Moving to an almost 50-year old house in Texas though is another matter. Every couple of months I read about yet another house fire in our small town.
Like everyone else, my first thought is for the safety of my loved ones when it comes to house fire safety. We have smoke alarms, fire extinguishers, and I’ve talked with my kids about ways to escape from every room of the house, and they know to meet at the front of the house by the mailbox if this should ever happen.
The potential loss of loved ones played out in a story Marilyn, a Texas mom and registered nurse, told me when a house fire forced her family to evacuate late one night.
Marilyn’s house fire story
“Around 11:30 one winter night, my husband and I were watching TV in bed with our door closed. Our 18-year-old son was in the living room on the computer and in our basement lived a single gent who was renting that space.

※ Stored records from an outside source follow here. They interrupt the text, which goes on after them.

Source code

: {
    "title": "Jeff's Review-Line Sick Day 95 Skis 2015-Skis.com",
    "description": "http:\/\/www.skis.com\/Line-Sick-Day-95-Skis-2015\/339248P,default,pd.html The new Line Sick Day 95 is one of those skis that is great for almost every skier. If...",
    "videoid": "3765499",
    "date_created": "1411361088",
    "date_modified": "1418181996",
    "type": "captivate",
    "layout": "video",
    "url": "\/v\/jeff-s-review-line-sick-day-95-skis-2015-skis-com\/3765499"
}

My husband and I started smelling something like burned toast, and I opened the bedroom door to ask my son what he was cooking/burning. As I opened the bedroom door, I heard him yelling that smoke was coming out the furnace vents. At the same time, I heard the basement tenant banging around downstairs, knocking over furniture. I yelled at my son that the house was on fire and to get out.

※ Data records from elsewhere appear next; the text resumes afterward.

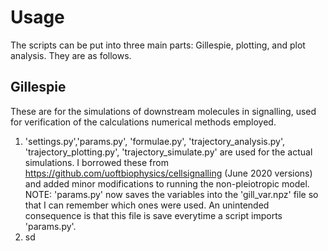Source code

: # Usage

The scripts can be put into three main parts: Gillespie, plotting, and plot analysis. They are as follows.

## Gillespie
These are for the simulations of downstream molecules in signalling, used for verification of the calculations numerical methods employed.
1. 'settings.py','params.py', 'formulae.py', 'trajectory_analysis.py', 'trajectory_plotting.py', 'trajectory_simulate.py' are used for the actual simulations. I borrowed these from https://github.com/uoftbiophysics/cellsignalling (June 2020 versions) and added minor modifications to running the non-pleiotropic model.
NOTE: 'params.py' now saves the variables into the 'gill_var.npz' file so that I can remember which ones were used. An unintended consequence is that this file is save everytime a script imports 'params.py'.
2. sd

It was at this point that our prior planning and preparedness for just this type of event helped but still, mistakes were made, as you’ll see.”

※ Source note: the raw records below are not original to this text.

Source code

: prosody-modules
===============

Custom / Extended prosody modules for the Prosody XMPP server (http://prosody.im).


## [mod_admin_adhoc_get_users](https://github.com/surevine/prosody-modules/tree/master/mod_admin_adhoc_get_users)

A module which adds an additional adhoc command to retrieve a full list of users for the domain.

Planning ahead helped save lives
“We have been foster parents for delinquent teens, and because of this, we were required by the state to have certain safety procedures in place. Bedrooms doors were always closed when occupied, and fire drill plans were framed and hung by bedroom doors. From time to time, we even had actual drills. Our written plans included instructions to check the bedroom doorknob for heat before opening and to not open it if the room was already smoky or the door was hot.
We also had a prearranged meeting spot outside so we could make sure that each person was safe. As part of our fire safety plans, everyone was always told to not wait around inside the house or look around for things to “rescue”. We made sure that everyone knew to climb out of a window if a doorway led into an unsafe, smoke-filled area.
The night of our house fire, I first opened our bedroom door and for just a few seconds, I couldn’t believe what I saw. Yes, the house was on fire and what happened next, happened within just a couple of panic-filled minutes!
Before going to sleep at night, I’ve always put our 3 dogs in their kennels. On this particular night, only one was in his kennel, and the other 2 were loose in our bedroom. Our cat was allowed to roam the house. As soon as I opened the bedroom door to check on the smell of smoke, the 2 loose dogs ran to the side door as they were used to going out to the yard that way. My spouse, without checking, opened the side door. Later, I learned that smoke was billowing out from under that door and the two dogs were killed, most likely immediately, by the heat and smoke. It was a very sad loss.”
Getting out fast is key
“My husband, son, and I ran out the front door in our pajamas and into a snowy, frigid night. Because one toy poodle was in his kennel, we were able to grab him as we raced to safety. My son was able to go back to the front door and grab coats, shoes and, luckily, our wallets and my purse. They were all hanging on hooks by the front door. From just those few, brief seconds in the smoke-filled house, however, my son experienced a significant smoke inhalation injury.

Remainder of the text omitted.